- Born: April 24, 1906 Gjakovë, Kosovo Vilayet, Ottoman Empire
- Died: February 12, 1999 (aged 92) New York City, New York, United States
- Occupations: Teacher, journalist
- Known for: Second League of Prizren Free Albania Committee

= Rexhep Krasniqi =

Albanian-American historian and politician (1906–1999)

Rexhep Krasniqi (24 April 1906 – 12 February 1999) was an Albanian-American historian, teacher, nationalist, and anti-communist politician and activist. A Kosovar Albanian, he is remembered for his role in the Second League of Prizren, and long time leadership of the "Free Albania" National Committee.

Krasniqi was born in Gjakova on 24 April 1906. He remained an orphan at a very young age and was raised in Bajram Curri's family.
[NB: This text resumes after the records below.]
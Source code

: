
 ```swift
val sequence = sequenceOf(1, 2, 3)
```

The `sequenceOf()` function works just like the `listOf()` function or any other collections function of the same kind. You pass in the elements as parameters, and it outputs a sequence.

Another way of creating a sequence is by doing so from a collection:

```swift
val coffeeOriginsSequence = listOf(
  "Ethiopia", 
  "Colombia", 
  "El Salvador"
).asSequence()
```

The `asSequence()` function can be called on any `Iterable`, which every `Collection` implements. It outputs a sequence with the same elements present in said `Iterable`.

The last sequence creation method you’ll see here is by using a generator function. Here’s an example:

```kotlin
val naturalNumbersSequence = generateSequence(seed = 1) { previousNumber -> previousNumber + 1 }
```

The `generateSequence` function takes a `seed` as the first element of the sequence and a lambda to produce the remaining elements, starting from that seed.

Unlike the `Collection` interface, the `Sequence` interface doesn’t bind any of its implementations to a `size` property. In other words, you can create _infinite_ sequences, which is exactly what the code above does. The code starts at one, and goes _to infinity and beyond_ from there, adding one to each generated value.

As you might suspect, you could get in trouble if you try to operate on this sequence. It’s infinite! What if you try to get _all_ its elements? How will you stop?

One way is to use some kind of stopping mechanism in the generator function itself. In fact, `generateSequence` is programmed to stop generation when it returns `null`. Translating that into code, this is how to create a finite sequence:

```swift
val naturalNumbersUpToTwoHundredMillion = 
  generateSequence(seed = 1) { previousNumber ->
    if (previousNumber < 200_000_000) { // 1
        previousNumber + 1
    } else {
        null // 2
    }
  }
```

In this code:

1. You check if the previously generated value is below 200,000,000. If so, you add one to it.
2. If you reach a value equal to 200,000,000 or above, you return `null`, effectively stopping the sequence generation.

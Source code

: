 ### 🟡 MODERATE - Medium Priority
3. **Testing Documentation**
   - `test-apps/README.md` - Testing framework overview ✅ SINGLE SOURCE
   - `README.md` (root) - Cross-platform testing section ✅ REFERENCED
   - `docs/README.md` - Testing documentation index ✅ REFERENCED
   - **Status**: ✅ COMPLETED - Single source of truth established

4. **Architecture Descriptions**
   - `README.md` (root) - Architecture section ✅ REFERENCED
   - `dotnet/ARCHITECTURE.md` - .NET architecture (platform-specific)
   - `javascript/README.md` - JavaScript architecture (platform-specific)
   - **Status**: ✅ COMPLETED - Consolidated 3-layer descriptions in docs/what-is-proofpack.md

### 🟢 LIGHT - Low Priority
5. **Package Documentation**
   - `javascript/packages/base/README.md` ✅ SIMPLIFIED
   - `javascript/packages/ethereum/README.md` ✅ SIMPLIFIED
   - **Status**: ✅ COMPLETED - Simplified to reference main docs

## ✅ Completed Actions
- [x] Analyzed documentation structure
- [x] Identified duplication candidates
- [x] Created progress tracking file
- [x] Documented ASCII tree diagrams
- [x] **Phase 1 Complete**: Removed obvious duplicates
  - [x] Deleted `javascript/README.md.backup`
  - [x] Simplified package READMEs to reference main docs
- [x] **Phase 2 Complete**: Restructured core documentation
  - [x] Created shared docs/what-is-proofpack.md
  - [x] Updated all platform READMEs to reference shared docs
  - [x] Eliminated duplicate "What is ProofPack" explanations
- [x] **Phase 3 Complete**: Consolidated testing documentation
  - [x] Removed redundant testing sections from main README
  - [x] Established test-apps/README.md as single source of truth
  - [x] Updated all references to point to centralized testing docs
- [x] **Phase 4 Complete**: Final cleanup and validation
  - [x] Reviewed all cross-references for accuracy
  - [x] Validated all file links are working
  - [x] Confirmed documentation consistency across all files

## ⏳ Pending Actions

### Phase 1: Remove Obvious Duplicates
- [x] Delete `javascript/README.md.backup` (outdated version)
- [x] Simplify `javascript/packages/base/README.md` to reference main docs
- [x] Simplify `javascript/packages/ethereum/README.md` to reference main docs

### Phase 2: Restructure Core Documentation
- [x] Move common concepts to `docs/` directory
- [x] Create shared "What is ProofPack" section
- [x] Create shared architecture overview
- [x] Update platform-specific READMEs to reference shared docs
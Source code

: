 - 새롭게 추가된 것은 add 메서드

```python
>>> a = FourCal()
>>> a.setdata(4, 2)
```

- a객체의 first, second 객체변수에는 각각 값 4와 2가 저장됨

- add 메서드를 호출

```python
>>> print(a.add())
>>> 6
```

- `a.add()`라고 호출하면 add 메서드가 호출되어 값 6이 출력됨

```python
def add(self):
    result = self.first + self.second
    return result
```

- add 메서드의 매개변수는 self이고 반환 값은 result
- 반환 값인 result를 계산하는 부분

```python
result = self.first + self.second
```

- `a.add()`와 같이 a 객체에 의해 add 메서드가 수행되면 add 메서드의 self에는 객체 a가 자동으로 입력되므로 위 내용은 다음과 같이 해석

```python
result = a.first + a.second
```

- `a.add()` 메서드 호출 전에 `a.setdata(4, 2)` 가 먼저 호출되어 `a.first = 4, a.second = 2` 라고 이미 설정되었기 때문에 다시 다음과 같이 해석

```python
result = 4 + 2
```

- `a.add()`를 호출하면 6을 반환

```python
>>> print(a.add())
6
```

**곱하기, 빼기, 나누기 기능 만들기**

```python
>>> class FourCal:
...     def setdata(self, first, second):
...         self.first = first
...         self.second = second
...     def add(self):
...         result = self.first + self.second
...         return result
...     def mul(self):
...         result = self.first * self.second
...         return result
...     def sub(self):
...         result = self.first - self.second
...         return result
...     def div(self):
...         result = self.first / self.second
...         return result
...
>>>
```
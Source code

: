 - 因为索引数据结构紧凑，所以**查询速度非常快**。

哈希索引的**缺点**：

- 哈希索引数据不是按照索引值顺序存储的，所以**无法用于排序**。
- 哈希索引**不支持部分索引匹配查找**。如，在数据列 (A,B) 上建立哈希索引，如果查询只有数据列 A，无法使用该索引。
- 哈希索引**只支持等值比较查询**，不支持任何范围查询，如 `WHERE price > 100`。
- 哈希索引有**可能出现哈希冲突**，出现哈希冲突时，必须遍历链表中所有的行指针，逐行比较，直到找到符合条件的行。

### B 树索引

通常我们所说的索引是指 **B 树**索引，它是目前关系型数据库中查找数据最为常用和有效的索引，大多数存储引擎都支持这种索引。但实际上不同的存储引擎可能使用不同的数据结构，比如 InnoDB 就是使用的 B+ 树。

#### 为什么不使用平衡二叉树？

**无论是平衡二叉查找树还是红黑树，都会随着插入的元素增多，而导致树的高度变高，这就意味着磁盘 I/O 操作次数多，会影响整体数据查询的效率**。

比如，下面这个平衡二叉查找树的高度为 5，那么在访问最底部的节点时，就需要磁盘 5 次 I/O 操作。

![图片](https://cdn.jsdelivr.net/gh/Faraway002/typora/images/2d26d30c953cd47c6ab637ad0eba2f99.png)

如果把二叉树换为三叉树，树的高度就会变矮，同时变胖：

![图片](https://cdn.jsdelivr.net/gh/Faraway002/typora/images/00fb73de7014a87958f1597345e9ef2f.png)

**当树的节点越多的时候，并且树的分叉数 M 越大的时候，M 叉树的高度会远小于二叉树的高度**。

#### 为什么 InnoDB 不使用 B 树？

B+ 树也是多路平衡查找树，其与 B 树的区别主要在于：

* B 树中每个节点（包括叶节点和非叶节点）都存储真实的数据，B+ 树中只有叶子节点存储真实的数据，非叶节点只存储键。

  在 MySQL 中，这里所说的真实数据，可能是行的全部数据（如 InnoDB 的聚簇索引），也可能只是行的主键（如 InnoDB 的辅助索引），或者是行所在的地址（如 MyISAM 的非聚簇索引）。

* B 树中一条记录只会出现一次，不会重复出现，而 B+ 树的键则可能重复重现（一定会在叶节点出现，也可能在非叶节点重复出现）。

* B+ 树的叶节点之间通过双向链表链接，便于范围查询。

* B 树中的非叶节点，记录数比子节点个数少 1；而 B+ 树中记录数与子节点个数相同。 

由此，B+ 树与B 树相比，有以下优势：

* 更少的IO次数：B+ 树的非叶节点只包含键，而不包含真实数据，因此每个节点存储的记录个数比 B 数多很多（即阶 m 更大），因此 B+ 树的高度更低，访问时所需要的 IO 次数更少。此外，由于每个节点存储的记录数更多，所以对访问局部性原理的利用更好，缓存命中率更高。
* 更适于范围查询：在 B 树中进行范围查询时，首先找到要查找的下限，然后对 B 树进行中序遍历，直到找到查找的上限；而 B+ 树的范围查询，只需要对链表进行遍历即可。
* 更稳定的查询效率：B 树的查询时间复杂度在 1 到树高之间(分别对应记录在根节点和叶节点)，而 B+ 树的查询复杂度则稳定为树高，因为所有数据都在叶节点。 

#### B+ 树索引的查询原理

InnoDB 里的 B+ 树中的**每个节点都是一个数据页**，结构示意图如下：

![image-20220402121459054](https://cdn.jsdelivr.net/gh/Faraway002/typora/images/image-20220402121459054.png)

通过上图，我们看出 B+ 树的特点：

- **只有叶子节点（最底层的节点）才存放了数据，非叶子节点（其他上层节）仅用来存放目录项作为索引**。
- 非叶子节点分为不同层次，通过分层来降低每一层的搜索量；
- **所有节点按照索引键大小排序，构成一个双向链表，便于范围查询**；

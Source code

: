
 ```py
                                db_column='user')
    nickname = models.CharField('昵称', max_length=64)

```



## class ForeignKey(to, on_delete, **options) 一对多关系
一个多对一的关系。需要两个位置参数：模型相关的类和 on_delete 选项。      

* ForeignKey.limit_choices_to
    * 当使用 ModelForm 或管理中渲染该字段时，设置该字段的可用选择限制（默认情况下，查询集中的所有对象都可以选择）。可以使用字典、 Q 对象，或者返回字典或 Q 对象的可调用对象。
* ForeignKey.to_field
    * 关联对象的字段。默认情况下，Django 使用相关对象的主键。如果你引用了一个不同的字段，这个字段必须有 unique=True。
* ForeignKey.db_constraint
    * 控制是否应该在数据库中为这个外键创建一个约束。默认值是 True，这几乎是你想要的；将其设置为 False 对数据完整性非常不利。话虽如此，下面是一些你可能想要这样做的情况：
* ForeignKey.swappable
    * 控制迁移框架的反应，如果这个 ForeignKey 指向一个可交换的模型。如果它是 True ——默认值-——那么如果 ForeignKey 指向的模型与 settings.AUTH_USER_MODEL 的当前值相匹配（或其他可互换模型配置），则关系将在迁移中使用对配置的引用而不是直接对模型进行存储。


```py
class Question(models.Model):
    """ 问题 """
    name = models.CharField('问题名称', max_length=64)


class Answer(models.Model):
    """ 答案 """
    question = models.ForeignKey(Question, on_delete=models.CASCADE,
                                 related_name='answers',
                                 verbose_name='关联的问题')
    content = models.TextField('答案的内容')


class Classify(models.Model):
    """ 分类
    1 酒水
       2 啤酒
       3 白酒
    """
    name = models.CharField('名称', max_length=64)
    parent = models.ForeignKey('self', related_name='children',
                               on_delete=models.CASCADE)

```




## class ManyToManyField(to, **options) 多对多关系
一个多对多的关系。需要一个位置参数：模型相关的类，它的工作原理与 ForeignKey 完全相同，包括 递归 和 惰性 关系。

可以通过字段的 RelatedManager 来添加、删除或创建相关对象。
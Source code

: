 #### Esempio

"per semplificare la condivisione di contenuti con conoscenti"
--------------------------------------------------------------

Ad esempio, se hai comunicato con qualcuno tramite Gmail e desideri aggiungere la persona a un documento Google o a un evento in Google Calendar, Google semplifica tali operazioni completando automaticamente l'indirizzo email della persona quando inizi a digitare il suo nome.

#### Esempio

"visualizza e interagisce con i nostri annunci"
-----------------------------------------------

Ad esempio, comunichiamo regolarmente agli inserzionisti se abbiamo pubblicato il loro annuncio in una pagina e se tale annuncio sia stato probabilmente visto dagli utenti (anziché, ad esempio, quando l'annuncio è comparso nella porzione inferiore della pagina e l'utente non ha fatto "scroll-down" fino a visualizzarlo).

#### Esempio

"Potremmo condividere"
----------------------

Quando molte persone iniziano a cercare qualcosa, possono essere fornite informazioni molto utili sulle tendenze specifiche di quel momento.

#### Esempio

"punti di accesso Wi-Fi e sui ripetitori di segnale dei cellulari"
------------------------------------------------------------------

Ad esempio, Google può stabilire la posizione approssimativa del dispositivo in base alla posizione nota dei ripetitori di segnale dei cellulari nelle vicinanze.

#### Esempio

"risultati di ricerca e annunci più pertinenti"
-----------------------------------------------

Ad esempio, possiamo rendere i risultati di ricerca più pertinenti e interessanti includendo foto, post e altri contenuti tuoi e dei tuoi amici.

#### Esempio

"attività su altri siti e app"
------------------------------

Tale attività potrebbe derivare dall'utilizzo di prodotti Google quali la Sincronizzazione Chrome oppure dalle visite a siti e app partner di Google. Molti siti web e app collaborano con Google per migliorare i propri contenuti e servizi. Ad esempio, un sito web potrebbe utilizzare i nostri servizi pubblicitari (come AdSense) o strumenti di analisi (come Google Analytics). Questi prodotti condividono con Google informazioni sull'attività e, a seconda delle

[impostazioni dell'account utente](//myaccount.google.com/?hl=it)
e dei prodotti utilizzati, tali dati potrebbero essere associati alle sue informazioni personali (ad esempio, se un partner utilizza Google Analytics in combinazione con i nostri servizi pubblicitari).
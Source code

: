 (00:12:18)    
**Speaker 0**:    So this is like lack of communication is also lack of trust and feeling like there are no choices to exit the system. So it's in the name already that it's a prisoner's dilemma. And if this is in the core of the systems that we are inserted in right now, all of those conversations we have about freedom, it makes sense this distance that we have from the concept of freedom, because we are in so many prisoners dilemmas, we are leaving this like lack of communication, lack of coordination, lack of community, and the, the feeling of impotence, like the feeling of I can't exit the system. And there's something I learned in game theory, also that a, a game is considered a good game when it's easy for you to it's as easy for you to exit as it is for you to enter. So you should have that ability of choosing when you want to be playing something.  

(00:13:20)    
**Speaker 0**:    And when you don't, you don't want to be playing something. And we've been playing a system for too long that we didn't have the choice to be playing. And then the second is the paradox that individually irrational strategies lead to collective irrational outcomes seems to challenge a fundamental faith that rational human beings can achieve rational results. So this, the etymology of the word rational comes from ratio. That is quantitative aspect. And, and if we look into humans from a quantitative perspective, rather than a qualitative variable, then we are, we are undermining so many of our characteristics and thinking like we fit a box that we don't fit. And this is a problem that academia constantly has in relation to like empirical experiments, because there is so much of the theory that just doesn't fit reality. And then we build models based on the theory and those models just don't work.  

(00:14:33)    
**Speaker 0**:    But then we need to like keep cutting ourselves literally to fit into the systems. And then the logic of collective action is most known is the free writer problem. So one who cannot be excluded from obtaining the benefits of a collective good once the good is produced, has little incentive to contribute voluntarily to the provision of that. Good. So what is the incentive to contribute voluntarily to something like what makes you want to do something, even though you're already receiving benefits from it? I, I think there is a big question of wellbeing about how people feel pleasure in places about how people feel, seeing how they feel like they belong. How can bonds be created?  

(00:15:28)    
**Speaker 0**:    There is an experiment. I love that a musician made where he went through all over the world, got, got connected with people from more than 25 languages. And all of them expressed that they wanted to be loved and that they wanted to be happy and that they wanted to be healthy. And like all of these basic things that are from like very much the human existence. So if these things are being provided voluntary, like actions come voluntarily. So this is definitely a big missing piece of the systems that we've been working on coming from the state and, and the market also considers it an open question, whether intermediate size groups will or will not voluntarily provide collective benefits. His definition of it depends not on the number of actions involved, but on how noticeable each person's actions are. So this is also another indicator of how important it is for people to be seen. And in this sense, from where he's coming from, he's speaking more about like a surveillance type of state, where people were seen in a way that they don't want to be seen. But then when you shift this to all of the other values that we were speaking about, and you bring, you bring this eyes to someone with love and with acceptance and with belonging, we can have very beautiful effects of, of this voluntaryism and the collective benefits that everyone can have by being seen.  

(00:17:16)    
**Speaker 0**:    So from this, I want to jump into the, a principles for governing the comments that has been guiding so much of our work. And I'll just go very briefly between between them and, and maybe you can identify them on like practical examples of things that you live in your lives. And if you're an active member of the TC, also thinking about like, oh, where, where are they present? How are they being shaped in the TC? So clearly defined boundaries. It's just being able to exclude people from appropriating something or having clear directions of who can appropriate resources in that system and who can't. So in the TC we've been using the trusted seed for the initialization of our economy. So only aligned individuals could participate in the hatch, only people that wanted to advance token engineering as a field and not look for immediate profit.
As a close acquaintance of the Curri, he was given a scholarship from the Albanian government and sent to study in Austria in 1921. There he studied in Graz and later in the Theresianum of Vienna. He would remain there until his graduation from the University of Vienna in history. He received a doctorate (PhD) there with the thesis "The Congress of Berlin and north-eastern Albania" in 1934, led by Carl Patsch. After that he returned to Albania.

Krasniqi worked as a teacher in Shkodër, Gjirokastër. In 1937 he went to Tirana where he worked again as a teacher for a short time, after which he started as an official in the Ministry of Education of Albania.

Shortly after the Italian invasion of Albania in April 1939, Krasniqi was arrested and interned for a short time in the "Porto Palermo" camp due to his nationalistic views. With his return to Albania, he was sent to Kosovo (at that time part of the Albanian Kingdom) and appointed principal of the first (newly established) Albanian language school in Pristina. There he became close to Xhafer Deva and Rexhep Mitrovica. Krasniqi became part of the leadership of the Second League of Prizren. He proceeded further in politics, becoming a member of the Albanian Parliament in 1943. He was appointed later as Minister of Education in the cabinet of Fiqri Dine, also serving as deputy-chairman of the Parliament.

With the Communists coming to power in Albania and Kosovo being reinstated as part of Yugoslavia, Krasniqi, with other leaders of the Second League of Prizren, went first to Vienna via Zagreb. He then went to Italy and Turkey and then to Syria where he stayed a short time. After Syria, he settled in Melbourne, Australia. With an invitation from US State Department and the support of Xhafer Deva, he settled in the United States in 1954. There he took over the leadership of the "Free Albania" National Committee from Hasan Dosti. The committee was an opponent of the Communist regime of Enver Hoxha, and comprised key anti-communist Albanian emigres. The Committee served as a government-in-exile until 1955 when Albania joined the UN. After that, the Committee continued to organize political gatherings, conferences, and seminars. Over 15,000 Albanian refugees were resettled in the United States through its efforts. Krasniqi published the newspaper The Free Albanian (Albanian: Shqiptari i Lirë) from November 1957 to 1970. He was also a regular member of the Assembly of Captive European Nations (ACEN).

Krasniqi died in New York City in 1999.